Testing and quality assurance of the superconducting strands, and subsequently the full cable, is absolutely vital. A new test facility at CERN, equipped with its own helium refrigerator, will come into operation soon. This facility will be used for quality control of the strands during production, whereas most of the final cable will be tested in a similar facility at Brookhaven as part of the CERNUS collaboration.
For the magnets themselves, tests on 1 metre dipole models underlined the wisdom of reverting to the original 6-block coil design after a flirtation with a 5-block configuration.
During 1998 two more 10 metre collared coils were delivered by industry and assembled at CERN into complete magnets, and the first 15 metre prototype dipole, built by industry under an agreement between CERN and the Italian INFN, was put through its paces. While the nominal field for LHC magnets to handle 7 TeV beams is 8.34T, 9T is seen as the ultimate goal. While the former figure is usually a cinch, the latter is not, underlining the need for careful quality control at all stages in the manufacture and assembly, and the importance of the collaring procedure to anchor all components securely under immense magnetic forces and when cooled to 2 K.

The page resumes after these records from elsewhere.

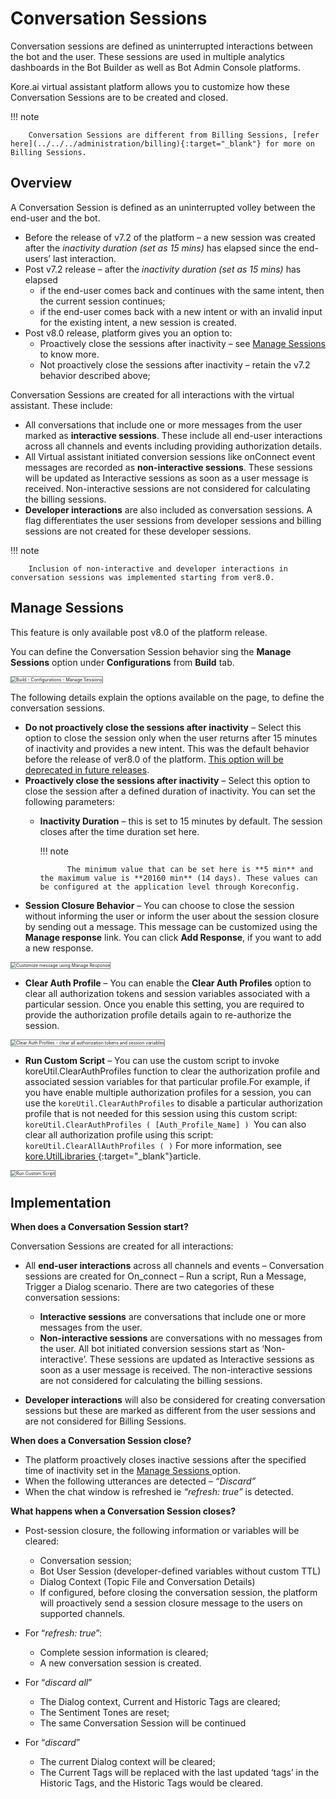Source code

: # Conversation Sessions

Conversation sessions are defined as uninterrupted interactions between the bot and the user. These sessions are used in multiple analytics dashboards in the Bot Builder as well as Bot Admin Console platforms.

Kore.ai virtual assistant platform allows you to customize how these Conversation Sessions are to be created and closed.

!!! note

        Conversation Sessions are different from Billing Sessions, [refer here](../../../administration/billing){:target="_blank"} for more on Billing Sessions.


## Overview

A Conversation Session is defined as an uninterrupted volley between the end-user and the bot.


* Before the release of v7.2 of the platform – a new session was created after the _inactivity duration (set as 15 mins)_ has elapsed since the end-users’ last interaction.
* Post v7.2 release – after the _inactivity duration (set as 15 mins)_ has elapsed
    * if the end-user comes back and continues with the same intent, then the current session continues;
    * if the end-user comes back with a new intent or with an invalid input for the existing intent, a new session is created.
* Post v8.0 release, platform gives you an option to:
    * Proactively close the sessions after inactivity – see [Manage Sessions](#manage-sessions) to know more.
    * Not proactively close the sessions after inactivity – retain the v7.2 behavior described above;

Conversation Sessions are created for all interactions with the virtual assistant. These include:

* All conversations that include one or more messages from the user marked as **interactive sessions**. These include all end-user interactions across all channels and events including providing authorization details.
* All Virtual assistant initiated conversion sessions like onConnect event messages are recorded as **non-interactive sessions**. These sessions will be updated as Interactive sessions as soon as a user message is received. Non-interactive sessions are not considered for calculating the billing sessions.
* **Developer interactions** are also included as conversation sessions. A flag differentiates the user sessions from developer sessions and billing sessions are not created for these developer sessions.

!!! note

        Inclusion of non-interactive and developer interactions in conversation sessions was implemented starting from ver8.0.


## Manage Sessions

This feature is only available post v8.0 of the platform release.

You can define the Conversation Session behavior sing the **Manage Sessions** option under **Configurations** from **Build** tab.

<img src="../images/bot-sessions-img1.png" alt="Build - Configurations - Manage Sessions" title="Build - Configurations - Manage Sessions" style="border: 1px solid gray;zoom:50%;"/>

The following details explain the options available on the page, to define the conversation sessions.

* **Do not proactively close the sessions after inactivity** – Select this option to close the session only when the user returns after 15 minutes of inactivity and provides a new intent. This was the default behavior before the release of ver8.0 of the platform. <span style="text-decoration:underline;">This option will be deprecated in future releases</span>.
* **Proactively close the sessions after inactivity** – Select this option to close the session after a defined duration of inactivity. You can set the following parameters:
    * **Inactivity Duration** – this is set to 15 minutes by default. The session closes after the time duration set here.

        !!! note

                The minimum value that can be set here is **5 min** and the maximum value is **20160 min** (14 days). These values can be configured at the application level through Koreconfig.

* **Session Closure Behavior** – You can choose to close the session without informing the user or inform the user about the session closure by sending out a message. This message can be customized using the **Manage response** link. You can click **Add Response**, if you want to add a new response.  
<img src="../images/bot-sessions-img2.png" alt="Customize message using Manage Response" title="Customize message using Manage Response" style="border: 1px solid gray;zoom:50%;"/>

* **Clear Auth Profile** – You can enable the **Clear Auth Profiles** option to clear all authorization tokens and session variables associated with a particular session. Once you enable this setting, you are required to provide the authorization profile details again to re-authorize the session.  
<img src="../images/bot-sessions-img3.png" alt="Clear Auth Profiles - clear all authorization tokens and session variables" title="Clear Auth Profiles - clear all authorization tokens and session variables" style="border: 1px solid gray;zoom:50%;"/>

* **Run Custom Script** – You can use the custom script to invoke koreUtil.ClearAuthProfiles function to clear the authorization profile and associated session variables for that particular profile.For example, if you have enable multiple authorization profiles for a session, you can use the `koreUtil.ClearAuthProfiles` to disable a particular authorization profile that is not needed for this session using this custom script:  
`koreUtil.ClearAuthProfiles ( [Auth_Profile_Name] )
`You can also clear all authorization profile using this script:
`koreUtil.ClearAllAuthProfiles ( )` For more information, see [kore.UtilLibraries ](../../../apis/koreutil-libraries){:target="_blank"}article.  
<img src="../images/bot-sessions-img4.png" alt="Run Custom Script" title="Run Custom Script" style="border: 1px solid gray;zoom:50%;"/>


## Implementation

**When does a Conversation Session start?**

Conversation Sessions are created for all interactions:

* All **end-user interactions** across all channels and events – Conversation sessions are created for On_connect – Run a script, Run a Message, Trigger a Dialog scenario. There are two categories of these conversation sessions:
    * **Interactive sessions** are conversations that include one or more messages from the user.
    * **Non-interactive sessions** are conversations with no messages from the user. All bot initiated conversion sessions start as ‘Non-interactive’. These sessions are updated as Interactive sessions as soon as a user message is received. The non-interactive sessions are not considered for calculating the billing sessions.

* **Developer interactions** will also be considered for creating conversation sessions but these are marked as different from the user sessions and are not considered for Billing Sessions.

**When does a Conversation Session close?**

* The platform proactively closes inactive sessions after the specified time of inactivity set in the [Manage Sessions ](#manage-sessions)option.
* When the following utterances are detected – _“Discard”_
* When the chat window is refreshed ie _“refresh: true”_ is detected.

**What happens when a Conversation Session closes?**

* Post-session closure, the following information or variables will be cleared:
    * Conversation session;
    * Bot User Session (developer-defined variables without custom TTL)
    * Dialog Context (Topic File and Conversation Details)
    * If configured, before closing the conversation session, the platform will proactively send a session closure message to the users on supported channels.

* For “_refresh: true_”:
    * Complete session information is cleared;
    * A new conversation session is created.

* For “_discard all_”
    * The Dialog context, Current and Historic Tags are cleared;
    * The Sentiment Tones are reset;
    * The same Conversation Session will be continued

* For “_discard_”
    * The current Dialog context will be cleared;
    * The Current Tags will be replaced with the last updated ‘tags’ in the Historic Tags, and the Historic Tags would be cleared.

Orders for six prototype collared coils with the series manufacture design have been issued, and the first has even arrived. These will be assembled into cryomagnets at CERN, as industry is not yet equipped with the necessary 15 metre hydraulic presses for the welding of the cold mass.
Prototype high-temperature superconducting current leads have been ordered and tested. Other cryogenic-related equipment reflects further the world involvement in the LHC. Power supplies for quench heaters are being developed by a collaboration working through the Indian Centre of Advanced Technology, Indore, while equipment to handle the extraction of the stored superconducting energy in the event of a quench is being designed and constructed by Russian industry and by IHEP, Serpukhov.
Also being supplied from Russia, in this case the Budker Institute, Novosibirsk, are 360 warm dipoles and 180 quadrupoles for the two 2.5 km transfer lines feeding protons from the SPS to the LHC. The first magnets have arrived.
With the technical specification of the dipole cold masses complete, almost the last act of 1998 at CERN was to issue a call for tenders for the first phase of LHC dipole procurement.